Hash Table
What is a Hash Table?
A hash table (or hash map) is a data structure that provides an efficient way to store and retrieve data. It uses a technique called hashing to map keys to values, allowing for average-case constant time complexity (O(1)
) for operations like insertion, deletion, and lookup.
Key Concepts
-
Hash Function
- Purpose: A hash function takes an input (or key) and returns an integer known as a hash code. The hash code is then used as an index into an array where the value corresponding to the key is stored.
- Properties: A good hash function should distribute keys uniformly across the hash table to minimize collisions.
-
Buckets
- Purpose: The array in a hash table is often referred to as a series of buckets, where each bucket can hold multiple key-value pairs.
- Structure: Each bucket corresponds to an index in the array, derived from the hash code of the key.
-
Collisions
- Definition: Collisions occur when two keys hash to the same index in the array.
- Handling Collisions: There are several strategies to handle collisions, including chaining and open addressing.
Collision Handling Techniques
-
Chaining
- Description: Each bucket in the hash table contains a list (or another data structure like a linked list) of key-value pairs. When a collision occurs, the new key-value pair is added to the list at the appropriate bucket.
- Pros: Simple to implement and handles collisions effectively.
- Cons: Can degrade to O(n) time complexity if many collisions occur, resulting in long lists.
-
Open Addressing
- Description: Instead of storing multiple elements in a single bucket, open addressing places each element directly into the array. If a collision occurs, the algorithm probes (or searches) for the next empty slot in the array.
- Probing Methods:
- Linear Probing: Increment the index by one until an empty slot is found.
- Quadratic Probing: Use a quadratic function to determine the next slot.
- Double Hashing: Use a second hash function to determine the step size for probing.
- Pros: Can lead to better cache performance due to fewer linked lists and reduced memory overhead.
- Cons: More complex implementation and can suffer from clustering, where groups of occupied slots create long probe sequences.
Operations on Hash Tables
-
Insertion
- Calculate the hash code of the key.
- Determine the index from the hash code.
- Place the key-value pair at the appropriate bucket (or probe to find an empty slot in open addressing).
-
Deletion
- Calculate the hash code of the key.
- Determine the index from the hash code.

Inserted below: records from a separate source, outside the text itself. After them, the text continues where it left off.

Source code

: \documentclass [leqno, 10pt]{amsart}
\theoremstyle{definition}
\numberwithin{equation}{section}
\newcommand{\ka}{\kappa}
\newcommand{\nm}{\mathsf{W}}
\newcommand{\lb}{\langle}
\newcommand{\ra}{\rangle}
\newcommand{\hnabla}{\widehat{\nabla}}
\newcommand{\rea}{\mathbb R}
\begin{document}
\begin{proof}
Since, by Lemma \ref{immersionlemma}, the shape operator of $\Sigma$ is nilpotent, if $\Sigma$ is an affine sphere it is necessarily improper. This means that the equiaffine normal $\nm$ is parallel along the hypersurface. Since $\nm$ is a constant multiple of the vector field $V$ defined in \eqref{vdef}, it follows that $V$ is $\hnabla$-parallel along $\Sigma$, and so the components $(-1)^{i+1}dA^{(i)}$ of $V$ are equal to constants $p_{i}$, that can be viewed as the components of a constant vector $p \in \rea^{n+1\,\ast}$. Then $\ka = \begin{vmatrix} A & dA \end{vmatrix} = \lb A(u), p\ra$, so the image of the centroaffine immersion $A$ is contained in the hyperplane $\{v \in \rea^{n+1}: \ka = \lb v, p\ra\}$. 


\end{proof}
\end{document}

- Remove the key-value pair from the bucket or mark the slot as deleted in open addressing.
-
Lookup
- Calculate the hash code of the key.
- Determine the index from the hash code.
- Retrieve the value from the appropriate bucket or probe for the key in open addressing.
Advantages of Hash Tables
- Speed: Average-case constant time complexity (O(1)) for insertion, deletion, and lookup operations.

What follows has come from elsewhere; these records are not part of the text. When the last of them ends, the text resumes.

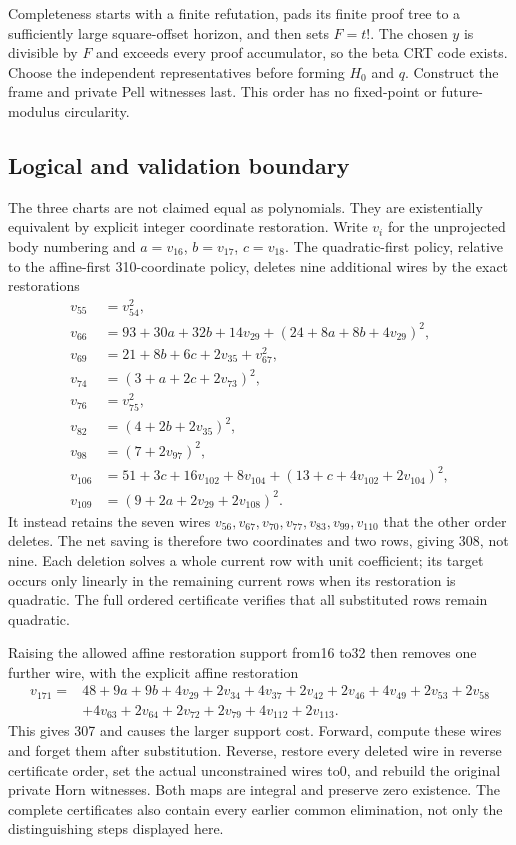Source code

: Completeness starts with a finite refutation, pads its finite proof tree to
a sufficiently large square-offset horizon, and then sets $F=t!$.
The chosen $y$ is divisible by $F$ and exceeds every proof accumulator, so
the beta CRT code exists. Choose the independent representatives before
forming $H_0$ and $q$. Construct the frame and private Pell witnesses last.
This order has no fixed-point or future-modulus circularity.

\subsection{Logical and validation boundary}
The three charts are not claimed equal as polynomials. They are existentially
equivalent by explicit integer coordinate restoration. Write $v_i$ for the
unprojected body numbering and $a=v_{16}$, $b=v_{17}$, $c=v_{18}$.
The quadratic-first policy, relative to the affine-first 310-coordinate
policy, deletes nine additional wires by the exact restorations
\begin{align*}
 v_{55}&=v_{54}^2,\\
 v_{66}&=93+30a+32b+14v_{29}+(24+8a+8b+4v_{29})^2,\\
 v_{69}&=21+8b+6c+2v_{35}+v_{67}^2,\\
 v_{74}&=(3+a+2c+2v_{73})^2,\\
 v_{76}&=v_{75}^2,\\
 v_{82}&=(4+2b+2v_{35})^2,\\
 v_{98}&=(7+2v_{97})^2,\\
 v_{106}&=51+3c+16v_{102}+8v_{104}
             +(13+c+4v_{102}+2v_{104})^2,\\
 v_{109}&=(9+2a+2v_{29}+2v_{108})^2.
\end{align*}
It instead retains the seven wires
$v_{56},v_{67},v_{70},v_{77},v_{83},v_{99},v_{110}$ that the other
order deletes. The net saving is therefore two coordinates and two rows,
giving 308, not nine. Each deletion solves a whole current row with unit
coefficient; its target occurs only linearly in the remaining current rows
when its restoration is quadratic. The full ordered certificate verifies
that all substituted rows remain quadratic.

Raising the allowed affine restoration support from16 to32 then removes
one further wire, with the explicit affine restoration
\begin{align*}
v_{171}={}&48+9a+9b+4v_{29}+2v_{34}+4v_{37}+2v_{42}+2v_{46}
 +4v_{49}+2v_{53}+2v_{58}\\
 &+4v_{63}+2v_{64}+2v_{72}+2v_{79}+4v_{112}+2v_{113}.
\end{align*}
This gives 307 and causes the larger support cost. Forward, compute these
wires and forget them after substitution. Reverse, restore every deleted
wire in reverse certificate order, set the actual unconstrained wires to0,
and rebuild the original private Horn witnesses. Both maps are integral and
preserve zero existence. The complete certificates also contain every earlier
common elimination, not only the distinguishing steps displayed here.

- Efficiency: Efficient memory usage when the load factor (number of elements / number of buckets) is maintained.
Disadvantages of Hash Tables
- Collisions: Handling collisions can add complexity and degrade performance.
- Memory Overhead: Requires a balance between speed and memory usage, as too many empty buckets waste space, while too few increase collisions.
- Complexity: Implementation can be complex, especially with open addressing and probing strategies.
Use Cases
- Databases: Hash tables are used in indexing and quick data retrieval.
- Caches: Storing recently accessed data for quick lookups.
- Symbol Tables: In compilers and interpreters to store variable bindings.
- Sets and Maps: Implementing abstract data types like sets and dictionaries.